BEGIN Dataset records

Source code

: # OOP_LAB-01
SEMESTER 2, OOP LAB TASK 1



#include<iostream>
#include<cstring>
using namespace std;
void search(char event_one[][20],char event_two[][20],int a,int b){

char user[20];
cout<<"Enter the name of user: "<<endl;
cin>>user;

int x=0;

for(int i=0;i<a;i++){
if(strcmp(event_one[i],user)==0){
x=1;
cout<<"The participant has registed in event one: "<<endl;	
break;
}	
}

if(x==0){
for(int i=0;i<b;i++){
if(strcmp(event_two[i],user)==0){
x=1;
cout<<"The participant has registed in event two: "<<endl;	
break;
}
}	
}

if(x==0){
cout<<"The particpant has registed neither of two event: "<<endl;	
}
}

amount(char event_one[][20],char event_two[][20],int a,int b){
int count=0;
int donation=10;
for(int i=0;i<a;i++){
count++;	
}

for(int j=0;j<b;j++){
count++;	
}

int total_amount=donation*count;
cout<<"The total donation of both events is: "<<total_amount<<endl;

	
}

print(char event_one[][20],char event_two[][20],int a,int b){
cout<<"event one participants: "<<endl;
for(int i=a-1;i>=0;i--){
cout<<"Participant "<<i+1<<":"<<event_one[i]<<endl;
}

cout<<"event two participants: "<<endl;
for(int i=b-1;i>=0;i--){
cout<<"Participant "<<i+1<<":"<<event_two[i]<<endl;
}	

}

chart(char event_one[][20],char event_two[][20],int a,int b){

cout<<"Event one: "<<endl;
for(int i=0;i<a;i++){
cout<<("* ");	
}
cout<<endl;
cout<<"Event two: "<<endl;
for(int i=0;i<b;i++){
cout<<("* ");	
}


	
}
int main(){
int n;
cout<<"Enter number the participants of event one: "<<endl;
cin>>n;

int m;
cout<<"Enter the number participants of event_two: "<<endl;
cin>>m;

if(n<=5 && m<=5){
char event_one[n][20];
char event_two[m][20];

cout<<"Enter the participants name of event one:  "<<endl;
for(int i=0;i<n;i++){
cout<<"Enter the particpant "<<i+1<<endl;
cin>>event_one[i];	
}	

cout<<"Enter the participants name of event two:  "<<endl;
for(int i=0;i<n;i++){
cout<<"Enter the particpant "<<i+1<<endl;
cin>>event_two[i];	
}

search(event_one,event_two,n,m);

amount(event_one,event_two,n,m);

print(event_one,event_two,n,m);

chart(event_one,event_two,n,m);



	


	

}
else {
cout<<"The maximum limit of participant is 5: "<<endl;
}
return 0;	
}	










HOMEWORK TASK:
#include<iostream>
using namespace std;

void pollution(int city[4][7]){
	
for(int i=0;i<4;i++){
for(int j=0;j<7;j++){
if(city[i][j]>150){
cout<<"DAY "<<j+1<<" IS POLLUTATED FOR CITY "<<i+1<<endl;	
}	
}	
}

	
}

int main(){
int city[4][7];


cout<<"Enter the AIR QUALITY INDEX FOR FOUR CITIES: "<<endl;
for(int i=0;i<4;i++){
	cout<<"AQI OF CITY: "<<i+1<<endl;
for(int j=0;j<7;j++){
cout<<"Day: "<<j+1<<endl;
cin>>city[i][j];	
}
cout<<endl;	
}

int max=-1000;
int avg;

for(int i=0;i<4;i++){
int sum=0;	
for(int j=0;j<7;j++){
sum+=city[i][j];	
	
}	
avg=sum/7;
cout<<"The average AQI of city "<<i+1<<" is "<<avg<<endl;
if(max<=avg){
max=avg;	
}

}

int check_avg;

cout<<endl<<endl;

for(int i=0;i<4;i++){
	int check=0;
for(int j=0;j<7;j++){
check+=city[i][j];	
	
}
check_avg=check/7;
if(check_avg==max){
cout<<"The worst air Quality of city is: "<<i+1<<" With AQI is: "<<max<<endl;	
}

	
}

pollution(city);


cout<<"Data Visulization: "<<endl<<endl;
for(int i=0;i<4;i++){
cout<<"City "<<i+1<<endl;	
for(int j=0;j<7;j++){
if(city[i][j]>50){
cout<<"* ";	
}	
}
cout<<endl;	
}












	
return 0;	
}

END Dataset records

**Work instruction:** In this exercise, repeat all entries exactly.

**Solved problem:**
Source code

: # OOP_LAB-01
SEMESTER 2, OOP LAB TASK 1



#include<iostream>
#include<cstring>
using namespace std;
void search(char event_one[][20],char event_two[][20],int a,int b){

char user[20];
cout<<"Enter the name of user: "<<endl;
cin>>user;

int x=0;

for(int i=0;i<a;i++){
if(strcmp(event_one[i],user)==0){
x=1;
cout<<"The participant has registed in event one: "<<endl;	
break;
}	
}

if(x==0){
for(int i=0;i<b;i++){
if(strcmp(event_two[i],user)==0){
x=1;
cout<<"The participant has registed in event two: "<<endl;	
break;
}
}	
}

if(x==0){
cout<<"The particpant has registed neither of two event: "<<endl;	
}
}

amount(char event_one[][20],char event_two[][20],int a,int b){
int count=0;
int donation=10;
for(int i=0;i<a;i++){
count++;	
}

for(int j=0;j<b;j++){
count++;	
}

int total_amount=donation*count;
cout<<"The total donation of both events is: "<<total_amount<<endl;

	
}

print(char event_one[][20],char event_two[][20],int a,int b){
cout<<"event one participants: "<<endl;
for(int i=a-1;i>=0;i--){
cout<<"Participant "<<i+1<<":"<<event_one[i]<<endl;
}

cout<<"event two participants: "<<endl;
for(int i=b-1;i>=0;i--){
cout<<"Participant "<<i+1<<":"<<event_two[i]<<endl;
}	

}

chart(char event_one[][20],char event_two[][20],int a,int b){

cout<<"Event one: "<<endl;
for(int i=0;i<a;i++){
cout<<("* ");	
}
cout<<endl;
cout<<"Event two: "<<endl;
for(int i=0;i<b;i++){
cout<<("* ");	
}


	
}
int main(){
int n;
cout<<"Enter number the participants of event one: "<<endl;
cin>>n;

int m;
cout<<"Enter the number participants of event_two: "<<endl;
cin>>m;

if(n<=5 && m<=5){
char event_one[n][20];
char event_two[m][20];

cout<<"Enter the participants name of event one:  "<<endl;
for(int i=0;i<n;i++){
cout<<"Enter the particpant "<<i+1<<endl;
cin>>event_one[i];	
}	

cout<<"Enter the participants name of event two:  "<<endl;
for(int i=0;i<n;i++){
cout<<"Enter the particpant "<<i+1<<endl;
cin>>event_two[i];	
}

search(event_one,event_two,n,m);

amount(event_one,event_two,n,m);

print(event_one,event_two,n,m);

chart(event_one,event_two,n,m);



	


	

}
else {
cout<<"The maximum limit of participant is 5: "<<endl;
}
return 0;	
}	










HOMEWORK TASK:
#include<iostream>
using namespace std;

void pollution(int city[4][7]){
	
for(int i=0;i<4;i++){
for(int j=0;j<7;j++){
if(city[i][j]>150){
cout<<"DAY "<<j+1<<" IS POLLUTATED FOR CITY "<<i+1<<endl;	
}	
}	
}

	
}

int main(){
int city[4][7];


cout<<"Enter the AIR QUALITY INDEX FOR FOUR CITIES: "<<endl;
for(int i=0;i<4;i++){
	cout<<"AQI OF CITY: "<<i+1<<endl;
for(int j=0;j<7;j++){
cout<<"Day: "<<j+1<<endl;
cin>>city[i][j];	
}
cout<<endl;	
}

int max=-1000;
int avg;

for(int i=0;i<4;i++){
int sum=0;	
for(int j=0;j<7;j++){
sum+=city[i][j];	
	
}	
avg=sum/7;
cout<<"The average AQI of city "<<i+1<<" is "<<avg<<endl;
if(max<=avg){
max=avg;	
}

}

int check_avg;

cout<<endl<<endl;

for(int i=0;i<4;i++){
	int check=0;
for(int j=0;j<7;j++){
check+=city[i][j];	
	
}
check_avg=check/7;
if(check_avg==max){
cout<<"The worst air Quality of city is: "<<i+1<<" With AQI is: "<<max<<endl;	
}

	
}

pollution(city);


cout<<"Data Visulization: "<<endl<<endl;
for(int i=0;i<4;i++){
cout<<"City "<<i+1<<endl;	
for(int j=0;j<7;j++){
if(city[i][j]>50){
cout<<"* ";	
}	
}
cout<<endl;	
}












	
return 0;	
}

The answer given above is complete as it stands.